Ministry hospitals point community members toward weight loss options

December 1, 2011

Part 3 in a series on the ministry's response to the U.S. obesity epidemic

Many ministry facilities are identifying obesity as a top public health priority and developing programs that resonate in their communities to address it. Providers are partnering with other local organizations to extend their reach into underserved neighborhoods and to pool their expertise and resources. What follows are a few examples of such outreach:

Starting early
In Pueblo, Colo., St. Mary-Corwin Medical Center and group of community partners developed a wellness program for kids aged 8 to 12 who are overweight or obese, and their parents. In the free Smart Moves for Kids program, participants find out which foods are healthy and which are not, they get behavioral health lessons to build their self-esteem and they learn how to have fun exercising. They earn prizes for their efforts.

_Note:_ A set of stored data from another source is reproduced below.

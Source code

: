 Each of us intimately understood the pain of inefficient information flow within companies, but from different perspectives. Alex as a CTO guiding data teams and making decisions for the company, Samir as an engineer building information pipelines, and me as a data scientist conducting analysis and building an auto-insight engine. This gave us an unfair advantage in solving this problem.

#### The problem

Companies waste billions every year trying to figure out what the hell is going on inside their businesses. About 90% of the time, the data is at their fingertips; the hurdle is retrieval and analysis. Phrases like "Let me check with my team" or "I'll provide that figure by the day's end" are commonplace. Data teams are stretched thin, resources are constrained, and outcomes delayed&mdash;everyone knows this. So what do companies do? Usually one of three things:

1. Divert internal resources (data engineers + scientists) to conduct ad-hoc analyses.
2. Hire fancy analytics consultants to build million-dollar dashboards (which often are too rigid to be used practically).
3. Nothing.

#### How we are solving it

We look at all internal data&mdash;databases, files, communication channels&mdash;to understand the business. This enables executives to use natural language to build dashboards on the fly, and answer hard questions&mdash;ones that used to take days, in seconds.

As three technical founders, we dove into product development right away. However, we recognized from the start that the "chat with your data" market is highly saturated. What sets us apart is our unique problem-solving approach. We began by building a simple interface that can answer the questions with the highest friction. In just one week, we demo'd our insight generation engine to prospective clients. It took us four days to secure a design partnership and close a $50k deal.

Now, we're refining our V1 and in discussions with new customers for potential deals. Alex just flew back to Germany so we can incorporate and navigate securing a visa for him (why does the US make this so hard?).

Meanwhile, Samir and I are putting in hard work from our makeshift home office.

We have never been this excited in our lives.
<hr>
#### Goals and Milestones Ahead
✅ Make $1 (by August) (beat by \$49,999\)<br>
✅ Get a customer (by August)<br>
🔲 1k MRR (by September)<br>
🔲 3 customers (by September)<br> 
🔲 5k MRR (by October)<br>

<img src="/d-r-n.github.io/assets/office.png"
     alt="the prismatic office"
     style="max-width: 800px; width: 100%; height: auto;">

Michele DesLauriers, St. Mary- Corwin vice president of mission integration, said Smart Moves teaches families health lessons that they can easily incorporate into everyday life. The program aims to make lessons enjoyable, with activities like jump rope, dance and hula hoops. "The kids love it and learn quickly," she said.

During a 10-week Smart Moves pilot session this summer, 16 families enrolled, and 11 completed the course. Health assessments showed that while not everyone achieved hoped-for reductions in body mass index and weight, they did report that, on a daily basis, they were watching less television, exercising more, eating more fruits and vegetables, reducing their consumption of juices and sodas and eating breakfast more often. Most of the children improved their running speed and flexibility, fitness tests showed.

Pueblo resident Janelle Patton and her 10-year-old daughter Morgan took part in Smart Moves on the recommendation of Morgan's pediatrician, who was somewhat concerned about the girl's weight and cholesterol level. Through Smart Moves, mother and daughter learned to read labels to find hidden problem ingredients such as refined white sugar, and they got cooking tips for healthy meals. With Smart Moves over, they've kept in touch with friends they met in the program and have joined some of them for another health program, at the Pueblo YMCA.

In California, St. Joseph Health System hospitals are training general and physical education teachers on how to increase high-intensity physical activity for their students, using curriculum and equipment provided by St. Joseph. Through the program, called Healthy for Life, St. Joseph also helps schools provide popular kickboxing, Zumba and Hip Hop fitness instruction during PE classes.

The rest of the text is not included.